Rapid diagnosis of acute ischemic stroke begins with public education about recognition of the major warning signs of stroke. Prehospital personnel also play a crucial role in early diagnosis and rapid transport of stroke patients to treatment facilities. Tools such as the Cincinnati Prehospital Stroke Scale and the Los Angeles Prehospital Stroke Screen (LAPSS) are used to evaluate facial droop, arm weakness, and speech abnormalities in patients with suspected stroke. In addition, the LAPSS screens for mimics of stroke such as hypoglycemia, hyperglycemia, and seizure and has high sensitivity (93%) and specificity (97%) for the diagnosis of acute stroke.^29,³⁰

EPs caring for patients with acute ischemic stroke are often under enormous time constraints. A systematic method is necessary to distinguish patients with stroke from those with conditions that mimic stroke.³¹ In addition, the EP must combine historical and physical data with the results of neurologic imaging to exclude hemorrhage and determine the extent of injury. These elements, coupled with basic laboratory tests and an electrocardiogram (ECG), as recommended by the American Heart Association (AHA), are the foundation for accurate diagnosis of an acute ischemic stroke.

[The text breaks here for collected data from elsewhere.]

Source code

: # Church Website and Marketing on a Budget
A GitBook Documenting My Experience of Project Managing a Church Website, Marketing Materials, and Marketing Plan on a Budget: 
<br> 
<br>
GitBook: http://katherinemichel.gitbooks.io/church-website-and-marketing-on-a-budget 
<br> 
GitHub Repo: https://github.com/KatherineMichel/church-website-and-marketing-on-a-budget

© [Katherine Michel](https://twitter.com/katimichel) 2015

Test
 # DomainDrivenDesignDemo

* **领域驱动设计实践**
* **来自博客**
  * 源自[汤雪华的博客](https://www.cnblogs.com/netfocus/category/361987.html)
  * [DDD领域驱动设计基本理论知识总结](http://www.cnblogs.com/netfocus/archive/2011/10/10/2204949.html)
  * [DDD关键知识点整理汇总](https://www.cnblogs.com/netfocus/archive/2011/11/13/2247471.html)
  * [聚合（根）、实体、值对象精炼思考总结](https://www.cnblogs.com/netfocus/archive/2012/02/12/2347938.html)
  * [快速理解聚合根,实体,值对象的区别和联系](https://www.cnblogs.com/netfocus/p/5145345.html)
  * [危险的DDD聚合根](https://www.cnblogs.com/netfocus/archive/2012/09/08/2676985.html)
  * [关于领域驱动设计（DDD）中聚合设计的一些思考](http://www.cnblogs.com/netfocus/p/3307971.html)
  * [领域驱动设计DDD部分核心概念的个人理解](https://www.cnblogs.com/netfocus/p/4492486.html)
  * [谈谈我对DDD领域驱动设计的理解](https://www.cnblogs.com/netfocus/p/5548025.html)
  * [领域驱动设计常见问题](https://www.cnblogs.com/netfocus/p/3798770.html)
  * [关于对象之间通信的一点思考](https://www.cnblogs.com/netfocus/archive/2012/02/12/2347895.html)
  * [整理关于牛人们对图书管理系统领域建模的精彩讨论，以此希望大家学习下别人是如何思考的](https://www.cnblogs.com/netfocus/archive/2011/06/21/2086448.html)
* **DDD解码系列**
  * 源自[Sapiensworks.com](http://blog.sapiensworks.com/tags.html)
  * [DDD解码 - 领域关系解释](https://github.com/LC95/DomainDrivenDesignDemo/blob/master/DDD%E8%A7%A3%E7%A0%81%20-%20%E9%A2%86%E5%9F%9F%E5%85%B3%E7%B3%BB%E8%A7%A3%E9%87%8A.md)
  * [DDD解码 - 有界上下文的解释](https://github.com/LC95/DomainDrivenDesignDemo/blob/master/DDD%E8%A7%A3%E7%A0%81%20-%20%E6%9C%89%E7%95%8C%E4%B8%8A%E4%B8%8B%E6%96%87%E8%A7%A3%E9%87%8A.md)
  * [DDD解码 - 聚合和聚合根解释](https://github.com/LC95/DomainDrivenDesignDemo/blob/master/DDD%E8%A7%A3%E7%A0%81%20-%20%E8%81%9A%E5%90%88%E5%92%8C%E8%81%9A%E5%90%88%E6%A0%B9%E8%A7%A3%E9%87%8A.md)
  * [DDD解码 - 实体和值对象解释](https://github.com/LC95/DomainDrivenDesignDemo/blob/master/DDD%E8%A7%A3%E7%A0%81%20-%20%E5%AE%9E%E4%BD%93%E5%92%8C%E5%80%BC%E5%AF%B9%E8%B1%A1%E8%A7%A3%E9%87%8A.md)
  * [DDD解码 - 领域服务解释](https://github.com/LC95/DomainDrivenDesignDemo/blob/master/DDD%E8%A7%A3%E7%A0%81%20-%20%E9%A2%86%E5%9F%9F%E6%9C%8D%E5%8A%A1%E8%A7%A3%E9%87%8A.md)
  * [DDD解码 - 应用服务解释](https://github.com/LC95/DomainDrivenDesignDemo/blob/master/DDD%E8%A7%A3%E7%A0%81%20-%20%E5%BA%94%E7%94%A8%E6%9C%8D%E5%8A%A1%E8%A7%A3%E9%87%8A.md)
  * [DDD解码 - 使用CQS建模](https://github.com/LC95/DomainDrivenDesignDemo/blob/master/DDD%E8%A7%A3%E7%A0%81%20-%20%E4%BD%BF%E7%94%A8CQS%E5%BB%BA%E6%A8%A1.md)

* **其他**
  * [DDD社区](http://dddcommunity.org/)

The history is the cornerstone of accurate stroke diagnosis. Historical evidence that has been identified as being predictive of a patient having a stroke includes persistent focal neurologic deficits, acute onset during the previous week, and no history of head trauma.³¹ Clinical symptoms such as arm and leg weakness and speech impairment are more reliable indicators than subjective isolated sensory symptoms are. The single most important piece of historical information is the time of onset of the symptoms. This is considered to be the last time that the patient was at the previous baseline or symptom-free state. For patients unable to provide this information or awaken with stroke symptoms, onset is defined as time when the patient was last seen to be normal.³² Other key historical factors include contraindications to thrombolytic therapy, medications being taken by the patient, heart disease, previous stroke, TIA, seizures, vomiting, or headache occurring at the beginning of the patient’s acute symptoms.

EPs must use a reproducible standardized physical examination to assess the severity of injury in stroke patients. Three key physical findings—facial paresis, arm drift, and abnormal speech—are highly predictive of an acute stroke. The National Institutes of Health Stroke Scale (NIHSS) (see the Documentation box) is a valid, standardized tool that records clinical findings and provides information that is helpful in determining the prognosis and therapeutic options. This 42-point scale evaluates level of consciousness, cranial nerves, motor function, ataxia, sensation, speech, and neglect. It can be used for serial examinations and is a predictor of patient outcome and risk associated with therapy, which can be useful when discussing treatment options with specialists, patients, and family members.